A private sector perspective on the importance of Compliance and the benefits of pursuing a level playing field through Collective Action in Ukraine.
The Ukrainian Network of Integrity and Compliance (UNIC)
At the launch of the Ukrainian Network of Integrity and Compliance (UNIC) in October 2017, the Business Ombudsman of Ukraine, Algirdas Semeta, said that "corruption remains a serious obstacle to economic growth in Ukraine. Transparency International ranks Ukraine 131st out of 176 in the Corruption Perception Index, which is why this network should help bring together leaders in the business community who understand how important transparency is in doing business and who are prepared to offer a role model to other companies."

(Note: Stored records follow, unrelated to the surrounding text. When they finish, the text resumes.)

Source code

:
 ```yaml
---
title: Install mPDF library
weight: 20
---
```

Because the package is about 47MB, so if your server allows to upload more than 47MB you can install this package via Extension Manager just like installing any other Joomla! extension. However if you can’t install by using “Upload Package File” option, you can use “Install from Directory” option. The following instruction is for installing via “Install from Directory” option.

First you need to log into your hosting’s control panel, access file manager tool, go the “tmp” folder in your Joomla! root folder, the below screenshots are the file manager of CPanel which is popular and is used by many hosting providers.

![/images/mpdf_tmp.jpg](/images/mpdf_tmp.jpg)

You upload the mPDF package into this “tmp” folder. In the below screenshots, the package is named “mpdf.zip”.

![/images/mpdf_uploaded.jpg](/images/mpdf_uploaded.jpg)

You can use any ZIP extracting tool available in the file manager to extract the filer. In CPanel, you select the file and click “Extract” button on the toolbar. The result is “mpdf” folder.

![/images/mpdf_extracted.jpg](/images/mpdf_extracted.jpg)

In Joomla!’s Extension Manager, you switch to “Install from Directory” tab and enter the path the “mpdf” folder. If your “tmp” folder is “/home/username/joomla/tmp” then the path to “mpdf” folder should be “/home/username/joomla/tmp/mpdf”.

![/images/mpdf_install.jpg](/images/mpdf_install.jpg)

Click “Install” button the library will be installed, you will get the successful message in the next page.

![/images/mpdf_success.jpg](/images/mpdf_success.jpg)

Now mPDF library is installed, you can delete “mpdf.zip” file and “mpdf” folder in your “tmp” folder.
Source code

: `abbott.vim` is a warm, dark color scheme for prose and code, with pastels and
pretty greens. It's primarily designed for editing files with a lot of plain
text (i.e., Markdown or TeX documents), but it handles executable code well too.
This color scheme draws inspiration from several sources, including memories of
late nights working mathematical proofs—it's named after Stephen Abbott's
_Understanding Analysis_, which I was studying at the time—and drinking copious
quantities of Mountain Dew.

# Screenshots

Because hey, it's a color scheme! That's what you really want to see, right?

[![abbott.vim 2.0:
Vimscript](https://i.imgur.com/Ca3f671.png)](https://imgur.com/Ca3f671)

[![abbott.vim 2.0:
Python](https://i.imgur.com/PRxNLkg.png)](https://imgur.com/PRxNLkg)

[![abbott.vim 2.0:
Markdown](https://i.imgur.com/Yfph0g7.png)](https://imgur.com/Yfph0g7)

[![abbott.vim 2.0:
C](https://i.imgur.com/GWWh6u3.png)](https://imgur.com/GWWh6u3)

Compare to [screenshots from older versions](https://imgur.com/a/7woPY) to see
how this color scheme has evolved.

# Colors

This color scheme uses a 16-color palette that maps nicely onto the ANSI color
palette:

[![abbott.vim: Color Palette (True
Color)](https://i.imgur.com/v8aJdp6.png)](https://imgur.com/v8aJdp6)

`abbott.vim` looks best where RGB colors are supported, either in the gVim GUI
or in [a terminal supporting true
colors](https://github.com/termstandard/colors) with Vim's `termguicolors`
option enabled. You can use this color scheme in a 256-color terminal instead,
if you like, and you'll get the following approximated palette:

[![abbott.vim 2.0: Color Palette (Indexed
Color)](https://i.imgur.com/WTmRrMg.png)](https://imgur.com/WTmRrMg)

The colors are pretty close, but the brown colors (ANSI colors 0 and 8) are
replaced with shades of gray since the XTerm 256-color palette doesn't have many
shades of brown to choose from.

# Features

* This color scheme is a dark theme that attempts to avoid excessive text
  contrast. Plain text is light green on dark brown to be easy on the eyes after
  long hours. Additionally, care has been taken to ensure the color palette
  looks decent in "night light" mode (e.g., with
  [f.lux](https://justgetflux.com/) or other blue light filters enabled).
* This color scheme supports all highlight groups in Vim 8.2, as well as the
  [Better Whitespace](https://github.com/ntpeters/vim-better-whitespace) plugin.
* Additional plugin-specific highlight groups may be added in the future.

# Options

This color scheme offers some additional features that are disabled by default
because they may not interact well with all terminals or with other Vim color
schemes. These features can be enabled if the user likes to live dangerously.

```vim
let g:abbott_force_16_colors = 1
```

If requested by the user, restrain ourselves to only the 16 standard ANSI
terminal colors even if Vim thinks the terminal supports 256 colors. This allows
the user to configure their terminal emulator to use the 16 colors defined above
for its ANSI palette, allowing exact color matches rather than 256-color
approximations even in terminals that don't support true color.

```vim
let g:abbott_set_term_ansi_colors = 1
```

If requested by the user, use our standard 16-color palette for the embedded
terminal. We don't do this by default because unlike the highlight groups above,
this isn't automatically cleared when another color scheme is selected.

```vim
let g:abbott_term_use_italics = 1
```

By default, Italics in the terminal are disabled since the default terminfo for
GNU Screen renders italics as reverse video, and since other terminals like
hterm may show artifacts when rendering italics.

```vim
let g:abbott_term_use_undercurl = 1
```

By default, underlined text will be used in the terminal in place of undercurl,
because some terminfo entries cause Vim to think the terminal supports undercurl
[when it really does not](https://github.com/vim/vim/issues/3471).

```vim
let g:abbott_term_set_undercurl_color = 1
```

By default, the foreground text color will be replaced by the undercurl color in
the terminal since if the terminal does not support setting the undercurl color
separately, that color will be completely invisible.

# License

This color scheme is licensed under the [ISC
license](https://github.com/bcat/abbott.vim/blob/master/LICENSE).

UNIC was founded by the Ukrainian Business Ombudsman Council, with the support of the European Bank for Reconstruction and Development (EBRD) and the Organization for Economic Cooperation and Development (OECD) to promote ethical business practices of companies operating in Ukraine. As of today, 50 companies have signed the pledge of integrity, passed the self-declaration of compliance and business integrity, and have started working on enhancing their compliance culture. Leading by example the member companies are sparking a debate on how to do business that extends beyond the membership. Companies that join the Network commit themselves to improving their integrity standards and audit their own levels of compliance on a regular basis monitored by UNIC-recognised certifiers. By instituting a strong compliance culture in the foundation of company’s operations, businesses will be able to counter corruption more effectively, lighten regulatory pressures, and ease access to credit and entries into foreign markets. Business-driven integrity can also be an important driving force to help improve Ukraine’s investment climate overall.
UNIC illustrates the importance of timing and a strong business case for getting a Collective Action off the ground.
The strong business case that underpins the Network played a major role in attracting interest and engagement from the private sector in the lead up to the establishment of the initiative. As Pavlo Verkhniatsky, Managing Partner, COSA, remarks: “The Ukrainian companies are forced to "clean up and keep clean" for the opportunity to borrow or attract investors from abroad. Today lack of so-called compliance risks is one of the most important investment criteria. And this, in fact, covers a wide variety of requirements such as the transparency of the organizational structure, finances and lack of involvement in corrupt practices. Another important factor is the desire of Ukrainian companies to work with their Western counterparts, which in turn means measuring up to their compliance programs. Most US companies and other international companies conduct a due diligence of all their partners in foreign jurisdictions, including Ukraine.”
Mr Verkhniatsky further elaborates on why the business case for an anti-corruption Collective Action in Ukraine is particularly strong at this point in time.
While it is true that there is rising consumer interest in business being conducted ethically, it’s the market conditions and the shortage of domestic financing that is forcing the hands of many companies. The connection of domestic Ukrainian firms with international companies that have compliance deeply embedded in their company’s structure and identity is also having an effect on the business mindset.
Shifting the cost-benefit analysis of Compliance.
The commonly held belief that compliance is too expensive and not financially viable no longer holds true for most companies in Ukraine. Yet Compliance is only slowly being treated as a sound investment and not simply a costly burden.
While it is encouraging to see that Compliance is coming to the forefront of business decisions, it is still a long way to transform this development into a shift in business culture. This is where member companies see the added value of Collective Action, to ensure that the changes go beyond lip-service and a piece of paper in a drawer. Companies need to be supported and held accountable for the commitments they make as a member of the UNIC.
Next steps: Expanding the membership and working towards impacting policy.
A business integrity network cannot be built in one day. As Ivan Sakal, Financial Director, Agrofusion, and the Head of the Executive Board of the UNIC notes “As of now the UNIC covers 50 companies from 46 cities and around 60k employees, the key challenge is expanding the network seeding the business integrity in distant parts of our country. UNIC, in its turn, will support committed businesses to increase transparency, good governance, and healthy competition. Since its formation, UNIC started to work on strengthening the anti-corruption programmes of its member companies by providing systems, tools, policies, and best practices to help them”. Sooner or later, UNIC should impact policy-making and guidelines on integrity and honest and transparent business conduct at the state level, as well as at the level of different organizations sharing the common interest in improving the business climate of the country.”
Although the Network was only launched a couple of months ago, member companies can already share success stories in relation to customers welcoming the initiative and their interest in UNIC. Translating the theory of the business case into business reality is a promising step towards engaging more businesses and expanding the membership base.
Supporting Collective Action Initiatives
The International Centre for Collective Action has been a supporter throughout the conceptualization and establishment of the UNIC and is pleased to continue to support the Initiative in its development as a member of the B20 Collective Action Hub.